Government to tackle problem of empty apartments left to state

The government instructed ministries on Thursday to draw up a residential housing development plan to solve the problem of abandoned apartments in areas with declining population numbers.

“A solution has to be found to the problem of unused apartments ceded to the state,” Minister of Public Administration Jaak Aab (Center) said in a press release following the Thursday cabinet meeting.

“The purpose of the plan is to support solving the concerns related to problems with residential housing outside the areas that have evolved as population magnets, especially those related to unused dwellings," the minister said, adding that also legislative amendments would have to be pondered.

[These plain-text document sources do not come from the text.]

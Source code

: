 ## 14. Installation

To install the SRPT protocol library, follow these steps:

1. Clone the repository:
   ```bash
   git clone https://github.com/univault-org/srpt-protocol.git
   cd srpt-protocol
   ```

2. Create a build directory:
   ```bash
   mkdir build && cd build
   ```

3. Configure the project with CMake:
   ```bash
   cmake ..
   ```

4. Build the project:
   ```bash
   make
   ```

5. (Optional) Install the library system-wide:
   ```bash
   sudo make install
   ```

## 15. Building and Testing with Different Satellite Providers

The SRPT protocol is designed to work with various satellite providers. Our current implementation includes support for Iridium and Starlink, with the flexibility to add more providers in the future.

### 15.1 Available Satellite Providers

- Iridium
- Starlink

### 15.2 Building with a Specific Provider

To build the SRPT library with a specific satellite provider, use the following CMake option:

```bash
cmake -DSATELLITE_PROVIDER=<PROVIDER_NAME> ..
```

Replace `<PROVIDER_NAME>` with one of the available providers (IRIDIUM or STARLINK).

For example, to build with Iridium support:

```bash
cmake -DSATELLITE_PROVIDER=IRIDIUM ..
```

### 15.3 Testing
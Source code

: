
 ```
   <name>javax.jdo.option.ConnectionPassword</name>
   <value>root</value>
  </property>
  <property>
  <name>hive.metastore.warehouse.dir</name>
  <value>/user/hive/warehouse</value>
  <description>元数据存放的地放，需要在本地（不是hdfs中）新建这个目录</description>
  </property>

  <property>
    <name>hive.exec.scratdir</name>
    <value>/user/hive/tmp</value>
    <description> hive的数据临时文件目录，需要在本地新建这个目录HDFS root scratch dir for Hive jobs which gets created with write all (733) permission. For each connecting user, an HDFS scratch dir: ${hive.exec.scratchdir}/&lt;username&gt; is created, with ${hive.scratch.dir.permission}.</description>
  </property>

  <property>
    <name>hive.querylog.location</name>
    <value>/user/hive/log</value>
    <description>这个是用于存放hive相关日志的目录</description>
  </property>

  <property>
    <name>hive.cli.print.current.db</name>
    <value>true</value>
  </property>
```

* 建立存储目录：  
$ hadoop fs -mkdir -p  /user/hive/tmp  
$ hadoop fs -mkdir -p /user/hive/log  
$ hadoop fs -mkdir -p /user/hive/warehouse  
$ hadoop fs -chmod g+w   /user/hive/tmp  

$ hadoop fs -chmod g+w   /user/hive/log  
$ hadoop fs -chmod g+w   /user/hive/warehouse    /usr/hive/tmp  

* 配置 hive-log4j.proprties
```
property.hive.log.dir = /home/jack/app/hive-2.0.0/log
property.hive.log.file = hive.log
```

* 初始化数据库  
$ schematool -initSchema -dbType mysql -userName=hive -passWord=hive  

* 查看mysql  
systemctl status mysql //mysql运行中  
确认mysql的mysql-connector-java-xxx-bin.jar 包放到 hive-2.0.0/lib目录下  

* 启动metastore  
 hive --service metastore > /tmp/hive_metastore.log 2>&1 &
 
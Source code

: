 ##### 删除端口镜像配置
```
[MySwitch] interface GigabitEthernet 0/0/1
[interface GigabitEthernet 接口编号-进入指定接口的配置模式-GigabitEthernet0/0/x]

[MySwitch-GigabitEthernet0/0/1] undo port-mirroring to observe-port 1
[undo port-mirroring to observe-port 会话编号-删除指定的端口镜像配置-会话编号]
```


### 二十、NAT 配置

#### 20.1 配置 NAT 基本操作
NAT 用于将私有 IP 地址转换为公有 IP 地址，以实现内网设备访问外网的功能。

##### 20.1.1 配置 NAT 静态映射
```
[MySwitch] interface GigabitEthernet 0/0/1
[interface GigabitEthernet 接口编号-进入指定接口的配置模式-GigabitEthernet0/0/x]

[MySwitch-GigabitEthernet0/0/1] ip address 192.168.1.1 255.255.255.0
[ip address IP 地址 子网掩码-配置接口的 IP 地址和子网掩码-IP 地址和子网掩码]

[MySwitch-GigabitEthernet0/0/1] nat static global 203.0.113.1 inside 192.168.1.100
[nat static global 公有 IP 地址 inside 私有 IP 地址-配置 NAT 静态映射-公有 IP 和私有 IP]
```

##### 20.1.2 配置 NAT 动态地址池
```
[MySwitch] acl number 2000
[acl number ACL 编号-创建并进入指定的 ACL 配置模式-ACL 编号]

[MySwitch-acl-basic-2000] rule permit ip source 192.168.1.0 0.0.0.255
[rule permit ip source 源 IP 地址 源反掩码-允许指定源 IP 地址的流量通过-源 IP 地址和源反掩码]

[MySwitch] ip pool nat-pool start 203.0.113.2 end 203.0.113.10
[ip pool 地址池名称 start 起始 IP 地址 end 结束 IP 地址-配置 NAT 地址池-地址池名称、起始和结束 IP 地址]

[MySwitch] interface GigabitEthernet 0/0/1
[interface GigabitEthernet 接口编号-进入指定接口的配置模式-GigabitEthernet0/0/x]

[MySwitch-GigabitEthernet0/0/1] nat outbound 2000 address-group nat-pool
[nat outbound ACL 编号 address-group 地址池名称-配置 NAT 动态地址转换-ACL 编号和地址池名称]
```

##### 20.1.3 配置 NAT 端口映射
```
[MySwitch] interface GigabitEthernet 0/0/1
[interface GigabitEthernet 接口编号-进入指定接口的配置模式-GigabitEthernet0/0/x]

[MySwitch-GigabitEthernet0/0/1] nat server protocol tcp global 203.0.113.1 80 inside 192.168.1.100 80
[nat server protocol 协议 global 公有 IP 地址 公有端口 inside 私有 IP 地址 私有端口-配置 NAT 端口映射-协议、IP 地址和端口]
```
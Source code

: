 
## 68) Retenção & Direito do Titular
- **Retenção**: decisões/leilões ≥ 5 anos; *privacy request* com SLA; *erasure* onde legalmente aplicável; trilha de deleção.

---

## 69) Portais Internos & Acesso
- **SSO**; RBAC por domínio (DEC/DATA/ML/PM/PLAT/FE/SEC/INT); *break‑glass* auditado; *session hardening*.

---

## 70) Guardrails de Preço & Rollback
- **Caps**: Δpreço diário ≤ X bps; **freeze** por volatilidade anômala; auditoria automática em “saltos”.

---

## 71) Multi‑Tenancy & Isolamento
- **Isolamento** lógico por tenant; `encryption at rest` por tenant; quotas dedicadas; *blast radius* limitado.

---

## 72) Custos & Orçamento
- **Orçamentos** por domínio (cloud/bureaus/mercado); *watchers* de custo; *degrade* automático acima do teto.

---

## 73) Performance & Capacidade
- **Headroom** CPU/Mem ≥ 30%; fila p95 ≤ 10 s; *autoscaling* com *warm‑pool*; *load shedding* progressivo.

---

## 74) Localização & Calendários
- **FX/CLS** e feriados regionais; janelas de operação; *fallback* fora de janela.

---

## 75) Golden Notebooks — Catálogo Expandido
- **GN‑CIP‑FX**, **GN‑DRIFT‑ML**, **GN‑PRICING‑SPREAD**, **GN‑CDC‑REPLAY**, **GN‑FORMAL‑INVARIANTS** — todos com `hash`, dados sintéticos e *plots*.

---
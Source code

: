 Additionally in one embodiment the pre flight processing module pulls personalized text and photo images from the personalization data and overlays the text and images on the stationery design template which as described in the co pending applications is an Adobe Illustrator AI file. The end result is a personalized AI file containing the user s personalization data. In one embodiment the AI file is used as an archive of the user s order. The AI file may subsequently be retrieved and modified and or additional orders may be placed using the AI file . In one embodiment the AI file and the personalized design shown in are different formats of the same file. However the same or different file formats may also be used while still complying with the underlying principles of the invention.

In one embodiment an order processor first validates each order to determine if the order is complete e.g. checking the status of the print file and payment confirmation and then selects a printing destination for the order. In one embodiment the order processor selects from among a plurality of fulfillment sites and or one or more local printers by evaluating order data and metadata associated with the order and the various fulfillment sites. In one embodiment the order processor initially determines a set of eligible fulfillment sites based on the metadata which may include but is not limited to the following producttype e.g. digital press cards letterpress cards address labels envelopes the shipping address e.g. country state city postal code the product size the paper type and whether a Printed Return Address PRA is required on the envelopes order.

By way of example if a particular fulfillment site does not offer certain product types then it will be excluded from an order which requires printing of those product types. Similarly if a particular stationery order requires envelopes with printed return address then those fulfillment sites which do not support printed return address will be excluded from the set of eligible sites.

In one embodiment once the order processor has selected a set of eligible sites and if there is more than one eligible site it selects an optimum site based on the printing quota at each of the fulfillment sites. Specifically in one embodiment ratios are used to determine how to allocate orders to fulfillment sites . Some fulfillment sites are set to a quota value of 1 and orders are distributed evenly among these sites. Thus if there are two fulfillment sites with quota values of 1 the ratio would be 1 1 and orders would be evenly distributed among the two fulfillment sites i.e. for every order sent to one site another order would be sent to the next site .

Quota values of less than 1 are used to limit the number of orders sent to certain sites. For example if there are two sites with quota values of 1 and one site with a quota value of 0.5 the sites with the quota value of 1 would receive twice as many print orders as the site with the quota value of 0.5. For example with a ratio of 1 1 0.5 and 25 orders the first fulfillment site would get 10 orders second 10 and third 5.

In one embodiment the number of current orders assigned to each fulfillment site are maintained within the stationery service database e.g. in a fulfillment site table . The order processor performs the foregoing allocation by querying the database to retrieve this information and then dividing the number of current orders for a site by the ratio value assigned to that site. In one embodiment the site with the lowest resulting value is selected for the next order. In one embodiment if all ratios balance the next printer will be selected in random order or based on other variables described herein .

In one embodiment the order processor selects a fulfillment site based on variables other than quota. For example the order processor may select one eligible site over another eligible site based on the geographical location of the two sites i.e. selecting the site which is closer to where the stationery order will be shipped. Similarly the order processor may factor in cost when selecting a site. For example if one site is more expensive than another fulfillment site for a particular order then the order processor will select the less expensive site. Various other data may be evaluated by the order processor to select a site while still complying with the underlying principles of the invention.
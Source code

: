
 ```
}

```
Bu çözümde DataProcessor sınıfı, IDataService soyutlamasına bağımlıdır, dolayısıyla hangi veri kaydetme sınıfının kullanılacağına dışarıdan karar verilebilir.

Aab said that the plan aimed at solving housing problems in areas that had gone through population decline recently. While a small number of areas has become increasingly popular, other places that in Soviet times had plenty of residents are now standing empty.

Several municipalities have the added issue that they have been gathering real estate. In areas where the value of property has declined to the point where maintaining it costs more money than an apartment or house is worth, real estate is often ceded to the local councils—who then find themselves facing the decision to either invest, or let the property fall apart.

By June 30 this year, 90 apartments had been ceded to local councils, 57 of which are located in Kohtla-Järve, five in nearby Kiviõli, and two in Püssi, all of them in northeastern Estonia. Most of the apartments are not fit for human habitation, and they can’t be sold, as there us no demand for apartments in these locations.

The government will have a draft plan to discuss by Nov. 30 this year, according to the press release. Drafting it will be coordinated by the minister of entrepreneurship and IT, the funding plan will be drawn up by the minister of finance.